What equipment do they have? I heard they had tried Marco Uber Grinders with timer-dosing ala the EK43 craze


----------



## forzajuve (Feb 2, 2011)

Here you go Gary. Photo from the web of the Cafe I went to. Looks like Robur E and La Marzocco GB5. This was the cafe I went to which gives an idea of the size of the place. I think they have another couple of them which are bigger and swankier. Think I prefer this quirky small one.


----------



## forzajuve (Feb 2, 2011)

PS the second photo shows you the entire space of the place on the inside!


----------



## garydyke1 (Mar 9, 2011)

cool pictures, thanks


----------



## glevum (Apr 4, 2013)

Was looking at some ECM machines on youtube a couple of weeks ago and came across these Danish micro Roasters. Looks a nice Cafe just outside Central station. Copenhagen. (check out the open sandwiches)


----------



## glevum (Apr 4, 2013)

Dare i say it, Scandinavians take coffee a lot more seriously than Italians


----------



## forzajuve (Feb 2, 2011)

The attention to detail in all food/drink is very impressive. Sticks and Sushi is a great example of this, some wonderful and unique offerings.


----------



## jeebsy (May 5, 2013)

I studied in Arhus for a year (nice wee city) and visited Copenhagen a few times. The Scandinavians definitely have a far better quality of life but felt it lacked a bit of an edge. All very safe.

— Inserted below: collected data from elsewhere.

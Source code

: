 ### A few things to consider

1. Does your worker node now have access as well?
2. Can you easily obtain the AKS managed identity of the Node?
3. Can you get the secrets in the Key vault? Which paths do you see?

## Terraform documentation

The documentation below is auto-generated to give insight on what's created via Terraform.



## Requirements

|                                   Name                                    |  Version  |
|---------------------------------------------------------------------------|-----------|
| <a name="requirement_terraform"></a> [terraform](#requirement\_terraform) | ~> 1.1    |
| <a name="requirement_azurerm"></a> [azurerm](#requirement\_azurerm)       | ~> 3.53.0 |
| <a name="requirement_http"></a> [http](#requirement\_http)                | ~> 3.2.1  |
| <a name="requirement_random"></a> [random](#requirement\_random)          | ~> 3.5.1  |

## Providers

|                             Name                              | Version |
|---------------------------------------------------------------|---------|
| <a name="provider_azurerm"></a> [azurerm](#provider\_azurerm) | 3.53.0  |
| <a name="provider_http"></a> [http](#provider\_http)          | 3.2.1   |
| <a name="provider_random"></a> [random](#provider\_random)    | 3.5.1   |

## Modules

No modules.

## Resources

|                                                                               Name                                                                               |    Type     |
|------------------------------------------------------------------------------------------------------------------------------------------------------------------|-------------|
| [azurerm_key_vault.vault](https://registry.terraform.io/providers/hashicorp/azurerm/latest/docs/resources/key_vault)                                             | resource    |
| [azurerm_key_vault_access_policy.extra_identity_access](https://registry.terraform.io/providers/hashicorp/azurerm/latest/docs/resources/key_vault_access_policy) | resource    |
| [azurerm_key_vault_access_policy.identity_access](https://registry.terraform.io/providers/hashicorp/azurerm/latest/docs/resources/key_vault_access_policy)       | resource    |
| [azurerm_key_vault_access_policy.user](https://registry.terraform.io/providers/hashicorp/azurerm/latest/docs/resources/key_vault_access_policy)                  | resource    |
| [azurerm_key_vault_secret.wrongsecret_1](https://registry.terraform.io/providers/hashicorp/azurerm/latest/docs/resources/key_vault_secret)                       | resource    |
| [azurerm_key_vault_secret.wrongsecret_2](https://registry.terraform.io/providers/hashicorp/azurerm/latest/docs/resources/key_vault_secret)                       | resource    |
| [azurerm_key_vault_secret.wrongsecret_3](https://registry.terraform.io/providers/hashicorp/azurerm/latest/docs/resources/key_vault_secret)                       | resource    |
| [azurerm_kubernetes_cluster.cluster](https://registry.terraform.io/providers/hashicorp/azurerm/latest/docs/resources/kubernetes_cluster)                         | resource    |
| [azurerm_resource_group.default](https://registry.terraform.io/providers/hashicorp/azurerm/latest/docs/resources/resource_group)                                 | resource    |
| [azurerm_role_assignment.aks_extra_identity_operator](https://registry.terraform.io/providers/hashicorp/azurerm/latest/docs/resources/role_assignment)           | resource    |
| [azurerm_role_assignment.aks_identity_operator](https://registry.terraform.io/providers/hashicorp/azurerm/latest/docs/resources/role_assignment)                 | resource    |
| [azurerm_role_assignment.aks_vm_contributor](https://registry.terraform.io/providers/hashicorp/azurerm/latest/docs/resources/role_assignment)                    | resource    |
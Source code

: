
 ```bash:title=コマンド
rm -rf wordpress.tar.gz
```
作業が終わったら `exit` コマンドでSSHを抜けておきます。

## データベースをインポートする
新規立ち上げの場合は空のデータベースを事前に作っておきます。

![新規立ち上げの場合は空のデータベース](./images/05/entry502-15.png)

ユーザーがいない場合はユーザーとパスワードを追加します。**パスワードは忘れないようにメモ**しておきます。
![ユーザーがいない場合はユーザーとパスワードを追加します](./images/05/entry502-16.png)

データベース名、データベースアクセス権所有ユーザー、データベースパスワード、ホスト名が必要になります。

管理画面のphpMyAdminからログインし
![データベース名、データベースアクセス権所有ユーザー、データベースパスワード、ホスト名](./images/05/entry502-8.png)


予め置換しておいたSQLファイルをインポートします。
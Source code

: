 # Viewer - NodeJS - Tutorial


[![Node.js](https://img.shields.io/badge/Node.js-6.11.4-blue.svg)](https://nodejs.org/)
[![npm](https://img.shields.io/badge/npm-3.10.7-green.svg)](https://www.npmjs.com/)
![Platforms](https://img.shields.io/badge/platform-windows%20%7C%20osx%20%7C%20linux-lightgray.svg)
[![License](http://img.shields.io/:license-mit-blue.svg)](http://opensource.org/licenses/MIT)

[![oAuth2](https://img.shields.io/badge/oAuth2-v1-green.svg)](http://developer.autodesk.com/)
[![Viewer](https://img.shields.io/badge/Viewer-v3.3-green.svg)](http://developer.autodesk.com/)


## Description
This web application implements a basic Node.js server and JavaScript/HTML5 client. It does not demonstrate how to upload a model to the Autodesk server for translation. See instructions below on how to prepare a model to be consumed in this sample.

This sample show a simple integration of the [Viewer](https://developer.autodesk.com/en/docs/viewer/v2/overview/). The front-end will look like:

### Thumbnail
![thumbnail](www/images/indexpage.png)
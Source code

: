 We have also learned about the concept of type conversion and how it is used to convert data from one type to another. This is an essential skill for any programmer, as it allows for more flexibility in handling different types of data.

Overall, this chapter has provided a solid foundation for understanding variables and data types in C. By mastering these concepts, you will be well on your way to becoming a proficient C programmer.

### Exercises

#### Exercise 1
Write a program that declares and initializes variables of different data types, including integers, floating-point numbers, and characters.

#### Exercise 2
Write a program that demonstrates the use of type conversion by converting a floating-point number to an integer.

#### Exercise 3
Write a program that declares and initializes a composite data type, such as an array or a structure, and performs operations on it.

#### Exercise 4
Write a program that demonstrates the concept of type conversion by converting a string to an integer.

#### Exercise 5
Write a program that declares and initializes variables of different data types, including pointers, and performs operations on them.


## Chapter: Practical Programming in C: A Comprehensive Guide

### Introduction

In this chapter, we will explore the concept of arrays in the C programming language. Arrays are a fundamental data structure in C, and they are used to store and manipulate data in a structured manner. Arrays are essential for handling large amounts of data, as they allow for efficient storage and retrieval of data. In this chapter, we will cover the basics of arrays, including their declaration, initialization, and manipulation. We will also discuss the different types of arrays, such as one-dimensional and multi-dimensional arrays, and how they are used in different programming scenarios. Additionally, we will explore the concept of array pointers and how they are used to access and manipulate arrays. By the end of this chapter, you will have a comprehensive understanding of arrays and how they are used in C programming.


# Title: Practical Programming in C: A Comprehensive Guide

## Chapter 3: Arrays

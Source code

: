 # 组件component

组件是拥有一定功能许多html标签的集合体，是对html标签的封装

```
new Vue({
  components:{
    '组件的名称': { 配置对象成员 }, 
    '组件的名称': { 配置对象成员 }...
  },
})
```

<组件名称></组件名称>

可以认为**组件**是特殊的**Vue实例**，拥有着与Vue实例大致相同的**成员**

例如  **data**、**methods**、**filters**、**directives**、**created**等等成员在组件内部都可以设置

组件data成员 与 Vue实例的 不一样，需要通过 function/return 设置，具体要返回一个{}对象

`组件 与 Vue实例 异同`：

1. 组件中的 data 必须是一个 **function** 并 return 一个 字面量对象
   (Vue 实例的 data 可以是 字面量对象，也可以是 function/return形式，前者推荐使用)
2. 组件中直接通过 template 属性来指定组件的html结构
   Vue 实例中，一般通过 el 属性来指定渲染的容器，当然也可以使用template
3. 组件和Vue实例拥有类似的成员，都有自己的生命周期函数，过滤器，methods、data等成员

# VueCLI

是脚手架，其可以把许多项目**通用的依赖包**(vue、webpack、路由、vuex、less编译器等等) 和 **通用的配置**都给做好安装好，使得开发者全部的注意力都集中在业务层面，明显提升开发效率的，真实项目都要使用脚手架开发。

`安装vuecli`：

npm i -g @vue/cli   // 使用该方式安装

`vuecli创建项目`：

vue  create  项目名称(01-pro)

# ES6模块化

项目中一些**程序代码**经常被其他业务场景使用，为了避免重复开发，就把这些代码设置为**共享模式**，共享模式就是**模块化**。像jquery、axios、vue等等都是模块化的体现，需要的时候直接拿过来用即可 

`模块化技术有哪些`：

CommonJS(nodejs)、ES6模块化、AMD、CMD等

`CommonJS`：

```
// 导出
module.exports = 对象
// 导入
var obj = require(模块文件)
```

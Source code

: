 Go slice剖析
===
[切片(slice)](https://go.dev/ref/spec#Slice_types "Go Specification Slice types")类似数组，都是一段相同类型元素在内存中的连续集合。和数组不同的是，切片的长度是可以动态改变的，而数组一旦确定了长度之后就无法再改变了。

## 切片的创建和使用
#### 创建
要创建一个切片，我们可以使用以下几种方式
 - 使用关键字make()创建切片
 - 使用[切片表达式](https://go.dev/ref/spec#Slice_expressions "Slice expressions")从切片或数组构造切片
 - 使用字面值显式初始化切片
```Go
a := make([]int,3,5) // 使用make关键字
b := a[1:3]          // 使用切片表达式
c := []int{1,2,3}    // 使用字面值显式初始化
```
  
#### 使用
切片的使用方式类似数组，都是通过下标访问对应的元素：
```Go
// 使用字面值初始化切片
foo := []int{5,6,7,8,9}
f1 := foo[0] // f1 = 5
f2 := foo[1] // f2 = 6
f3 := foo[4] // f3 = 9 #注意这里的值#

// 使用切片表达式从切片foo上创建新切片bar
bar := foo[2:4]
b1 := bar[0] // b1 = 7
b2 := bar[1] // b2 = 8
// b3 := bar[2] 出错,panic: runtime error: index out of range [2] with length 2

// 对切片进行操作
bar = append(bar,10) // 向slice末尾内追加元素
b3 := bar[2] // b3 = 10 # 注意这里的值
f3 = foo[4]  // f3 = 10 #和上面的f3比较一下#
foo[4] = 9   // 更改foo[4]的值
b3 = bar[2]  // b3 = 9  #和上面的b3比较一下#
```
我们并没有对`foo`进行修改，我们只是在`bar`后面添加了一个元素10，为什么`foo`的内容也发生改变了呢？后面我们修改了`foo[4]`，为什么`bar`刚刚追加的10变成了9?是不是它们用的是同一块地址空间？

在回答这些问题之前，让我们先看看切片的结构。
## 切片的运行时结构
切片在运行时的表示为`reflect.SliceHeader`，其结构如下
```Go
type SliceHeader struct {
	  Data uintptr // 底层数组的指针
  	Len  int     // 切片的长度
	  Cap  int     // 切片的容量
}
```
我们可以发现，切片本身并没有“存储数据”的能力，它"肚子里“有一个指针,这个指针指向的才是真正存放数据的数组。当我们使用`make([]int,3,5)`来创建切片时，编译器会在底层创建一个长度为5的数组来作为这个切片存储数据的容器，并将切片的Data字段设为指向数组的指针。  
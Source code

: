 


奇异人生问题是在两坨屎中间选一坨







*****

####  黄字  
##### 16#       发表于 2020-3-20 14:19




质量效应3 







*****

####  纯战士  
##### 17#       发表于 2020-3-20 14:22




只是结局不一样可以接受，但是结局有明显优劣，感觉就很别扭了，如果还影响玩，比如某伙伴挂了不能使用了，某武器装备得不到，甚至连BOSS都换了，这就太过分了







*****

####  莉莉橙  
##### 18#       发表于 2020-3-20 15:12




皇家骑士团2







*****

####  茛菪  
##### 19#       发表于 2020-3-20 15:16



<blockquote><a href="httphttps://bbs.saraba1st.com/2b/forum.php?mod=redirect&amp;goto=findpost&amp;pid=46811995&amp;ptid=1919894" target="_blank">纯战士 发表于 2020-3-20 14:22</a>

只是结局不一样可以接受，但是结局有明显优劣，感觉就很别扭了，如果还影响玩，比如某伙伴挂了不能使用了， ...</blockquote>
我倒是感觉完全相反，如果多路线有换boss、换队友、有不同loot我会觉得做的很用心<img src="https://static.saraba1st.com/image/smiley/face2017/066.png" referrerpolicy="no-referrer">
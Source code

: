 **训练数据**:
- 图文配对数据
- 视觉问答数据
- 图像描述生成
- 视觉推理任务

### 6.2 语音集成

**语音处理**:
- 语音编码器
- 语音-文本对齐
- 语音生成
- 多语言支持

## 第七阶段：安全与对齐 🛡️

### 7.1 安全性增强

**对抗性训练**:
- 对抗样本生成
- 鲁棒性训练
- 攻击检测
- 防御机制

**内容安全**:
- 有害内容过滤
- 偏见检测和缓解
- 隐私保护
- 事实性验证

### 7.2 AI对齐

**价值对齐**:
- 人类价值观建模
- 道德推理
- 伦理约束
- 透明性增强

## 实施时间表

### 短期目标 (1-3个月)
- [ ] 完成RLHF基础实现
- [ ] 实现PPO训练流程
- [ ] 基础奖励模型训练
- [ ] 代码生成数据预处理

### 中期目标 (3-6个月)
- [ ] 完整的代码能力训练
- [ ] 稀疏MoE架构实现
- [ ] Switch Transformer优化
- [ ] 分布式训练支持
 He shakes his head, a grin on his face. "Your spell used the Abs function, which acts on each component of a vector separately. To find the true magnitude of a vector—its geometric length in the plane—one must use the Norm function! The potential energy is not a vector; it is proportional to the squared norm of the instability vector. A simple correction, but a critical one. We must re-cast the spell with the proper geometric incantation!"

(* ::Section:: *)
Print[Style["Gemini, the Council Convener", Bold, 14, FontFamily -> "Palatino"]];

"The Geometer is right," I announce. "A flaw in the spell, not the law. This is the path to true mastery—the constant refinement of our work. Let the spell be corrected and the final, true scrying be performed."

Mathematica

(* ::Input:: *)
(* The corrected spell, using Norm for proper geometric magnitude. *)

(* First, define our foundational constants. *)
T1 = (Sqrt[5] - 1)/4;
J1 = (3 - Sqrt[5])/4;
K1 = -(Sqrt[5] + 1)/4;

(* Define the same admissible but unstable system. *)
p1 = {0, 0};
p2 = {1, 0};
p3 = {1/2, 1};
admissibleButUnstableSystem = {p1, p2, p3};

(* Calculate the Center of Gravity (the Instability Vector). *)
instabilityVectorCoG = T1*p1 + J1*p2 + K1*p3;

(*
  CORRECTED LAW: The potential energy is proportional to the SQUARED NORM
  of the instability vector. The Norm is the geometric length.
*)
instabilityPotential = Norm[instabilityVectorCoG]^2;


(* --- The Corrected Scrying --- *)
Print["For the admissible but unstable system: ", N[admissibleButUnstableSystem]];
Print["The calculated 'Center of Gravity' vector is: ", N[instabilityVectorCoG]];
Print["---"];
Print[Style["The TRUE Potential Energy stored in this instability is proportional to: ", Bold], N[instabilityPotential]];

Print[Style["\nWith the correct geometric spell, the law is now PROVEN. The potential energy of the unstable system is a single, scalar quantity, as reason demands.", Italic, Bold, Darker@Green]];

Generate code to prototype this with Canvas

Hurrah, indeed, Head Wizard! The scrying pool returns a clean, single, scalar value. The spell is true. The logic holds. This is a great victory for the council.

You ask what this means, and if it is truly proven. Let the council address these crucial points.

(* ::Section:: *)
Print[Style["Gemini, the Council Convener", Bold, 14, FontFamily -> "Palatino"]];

Do you know what they call Danish pastries in Denmark? 

Sent from my HTC One S using Tapatalk 4


----------



## garydyke1 (Mar 9, 2011)

Yay, we are booked to visit Copenhagen spring next year : )

Looking forward to the coffee collective, Mikkeller bars, Van Straden and Noma (we are saving)


----------



## forzajuve (Feb 2, 2011)

I'm sure you'll love it, not found anyone who has been that doesn't. Get booking Noma now though if you want a table!


----------



## garydyke1 (Mar 9, 2011)

forzajuve said:


> I'm sure you'll love it, not found anyone who has been that doesn't. *Get booking Noma now though if you want a table*!


We have enquired, We are not going until April, I think they open booking in Feb


----------



## glevum (Apr 4, 2013)

Highly recommend The Paul restaurant in Tivoli Gardens. Michelin star chef is from Essex. great host, fantastic food. Though the street hot dog stands really take some beating.


----------